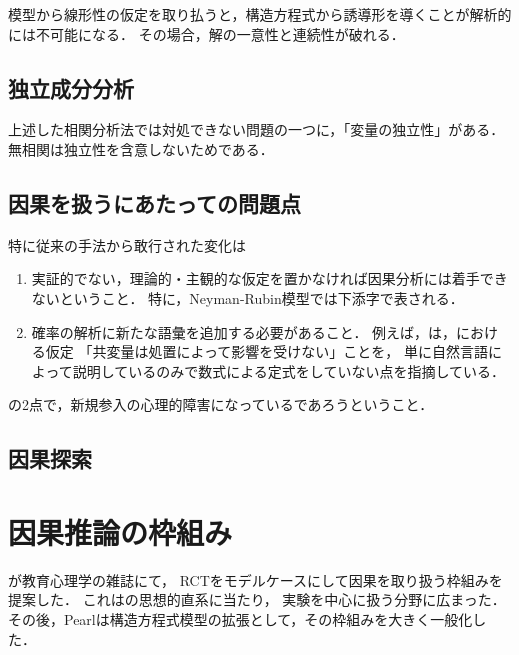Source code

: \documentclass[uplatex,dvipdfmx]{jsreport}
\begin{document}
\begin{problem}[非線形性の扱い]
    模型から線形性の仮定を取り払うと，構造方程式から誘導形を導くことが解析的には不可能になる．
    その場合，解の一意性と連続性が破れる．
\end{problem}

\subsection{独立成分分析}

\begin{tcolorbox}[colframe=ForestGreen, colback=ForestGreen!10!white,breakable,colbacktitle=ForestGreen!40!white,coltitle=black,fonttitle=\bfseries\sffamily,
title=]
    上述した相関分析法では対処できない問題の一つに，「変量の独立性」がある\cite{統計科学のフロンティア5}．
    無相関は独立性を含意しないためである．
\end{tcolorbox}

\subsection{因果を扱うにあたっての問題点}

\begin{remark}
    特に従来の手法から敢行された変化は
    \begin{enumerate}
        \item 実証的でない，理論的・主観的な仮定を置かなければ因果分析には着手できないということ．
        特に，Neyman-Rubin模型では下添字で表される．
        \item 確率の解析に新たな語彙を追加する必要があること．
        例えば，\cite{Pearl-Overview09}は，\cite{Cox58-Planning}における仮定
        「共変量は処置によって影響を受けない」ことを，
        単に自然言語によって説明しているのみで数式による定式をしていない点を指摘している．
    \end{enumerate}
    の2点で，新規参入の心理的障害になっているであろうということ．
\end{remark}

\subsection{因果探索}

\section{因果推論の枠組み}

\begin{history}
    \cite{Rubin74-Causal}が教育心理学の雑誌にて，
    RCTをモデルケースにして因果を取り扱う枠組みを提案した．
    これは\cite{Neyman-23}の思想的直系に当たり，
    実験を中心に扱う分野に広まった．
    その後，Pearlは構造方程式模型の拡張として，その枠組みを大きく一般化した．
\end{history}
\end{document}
────────────────
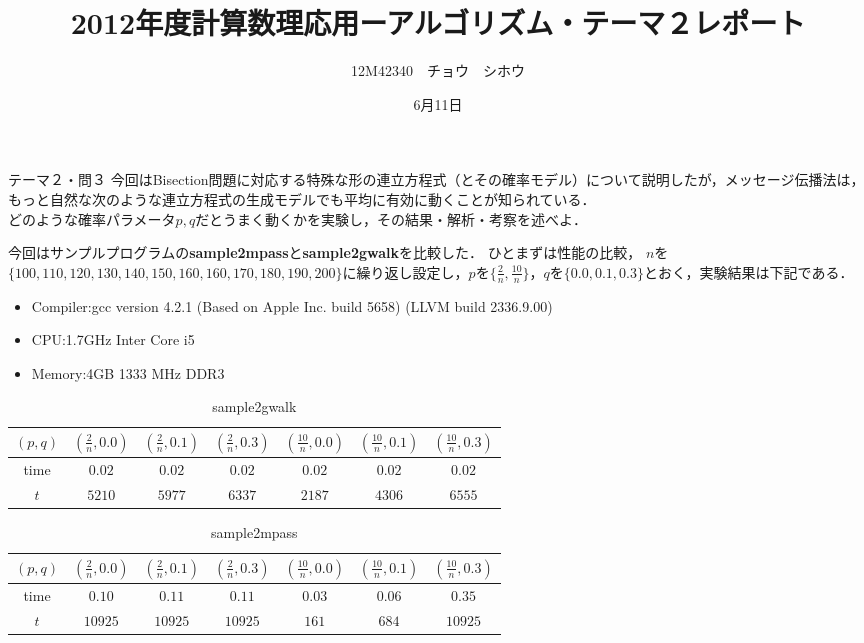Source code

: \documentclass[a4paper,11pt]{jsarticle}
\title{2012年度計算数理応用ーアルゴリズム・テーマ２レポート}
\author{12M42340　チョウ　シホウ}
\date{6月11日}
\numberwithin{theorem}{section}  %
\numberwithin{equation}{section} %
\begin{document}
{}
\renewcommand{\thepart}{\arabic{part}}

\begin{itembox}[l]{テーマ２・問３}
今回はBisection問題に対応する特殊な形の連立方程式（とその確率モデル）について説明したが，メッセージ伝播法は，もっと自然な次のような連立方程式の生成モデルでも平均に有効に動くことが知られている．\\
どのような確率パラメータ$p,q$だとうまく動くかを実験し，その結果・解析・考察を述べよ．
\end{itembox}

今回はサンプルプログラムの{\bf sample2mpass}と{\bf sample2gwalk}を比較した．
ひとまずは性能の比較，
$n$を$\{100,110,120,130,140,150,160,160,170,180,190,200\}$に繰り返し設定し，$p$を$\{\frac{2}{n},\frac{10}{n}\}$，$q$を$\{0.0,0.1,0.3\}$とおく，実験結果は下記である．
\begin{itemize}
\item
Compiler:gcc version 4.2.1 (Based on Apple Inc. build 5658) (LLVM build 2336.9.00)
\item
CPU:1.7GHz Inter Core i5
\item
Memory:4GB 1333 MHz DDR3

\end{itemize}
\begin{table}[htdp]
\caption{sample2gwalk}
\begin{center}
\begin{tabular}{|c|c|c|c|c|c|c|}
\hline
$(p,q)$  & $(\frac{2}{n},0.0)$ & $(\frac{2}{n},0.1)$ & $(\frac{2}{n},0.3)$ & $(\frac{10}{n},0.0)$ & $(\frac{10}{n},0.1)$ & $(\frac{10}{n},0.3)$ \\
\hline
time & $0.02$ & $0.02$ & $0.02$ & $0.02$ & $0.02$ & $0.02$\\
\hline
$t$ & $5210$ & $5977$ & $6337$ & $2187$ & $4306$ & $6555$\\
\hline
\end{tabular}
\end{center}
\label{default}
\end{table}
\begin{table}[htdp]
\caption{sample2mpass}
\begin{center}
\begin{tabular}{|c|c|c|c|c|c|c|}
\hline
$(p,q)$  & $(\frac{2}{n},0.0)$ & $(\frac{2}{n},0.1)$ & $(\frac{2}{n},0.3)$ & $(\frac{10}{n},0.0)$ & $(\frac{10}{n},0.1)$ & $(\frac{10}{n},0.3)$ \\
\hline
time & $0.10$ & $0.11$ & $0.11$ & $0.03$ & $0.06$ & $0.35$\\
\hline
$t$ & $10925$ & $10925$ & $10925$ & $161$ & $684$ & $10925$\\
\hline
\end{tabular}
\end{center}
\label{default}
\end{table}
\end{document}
────────────────
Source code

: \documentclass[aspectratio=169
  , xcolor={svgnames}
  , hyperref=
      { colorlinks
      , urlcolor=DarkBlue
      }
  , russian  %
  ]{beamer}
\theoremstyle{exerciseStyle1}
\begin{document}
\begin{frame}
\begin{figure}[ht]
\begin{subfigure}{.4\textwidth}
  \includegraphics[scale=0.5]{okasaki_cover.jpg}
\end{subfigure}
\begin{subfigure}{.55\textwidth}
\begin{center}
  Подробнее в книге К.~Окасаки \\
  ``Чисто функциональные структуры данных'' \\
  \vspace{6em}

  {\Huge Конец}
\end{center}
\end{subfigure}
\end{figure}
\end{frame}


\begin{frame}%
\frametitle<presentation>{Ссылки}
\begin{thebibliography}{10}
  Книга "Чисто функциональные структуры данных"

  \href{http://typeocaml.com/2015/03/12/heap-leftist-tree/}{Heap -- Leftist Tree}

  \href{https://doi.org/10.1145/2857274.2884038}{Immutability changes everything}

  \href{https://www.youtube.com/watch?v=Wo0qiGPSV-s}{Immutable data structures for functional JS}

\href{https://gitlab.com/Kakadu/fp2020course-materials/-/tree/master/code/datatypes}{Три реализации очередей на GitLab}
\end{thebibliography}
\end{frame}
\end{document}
────────────────
## Problem details
A single figure is the answer: the number of lines in the listing where "cite" occurs.

## Task solution
4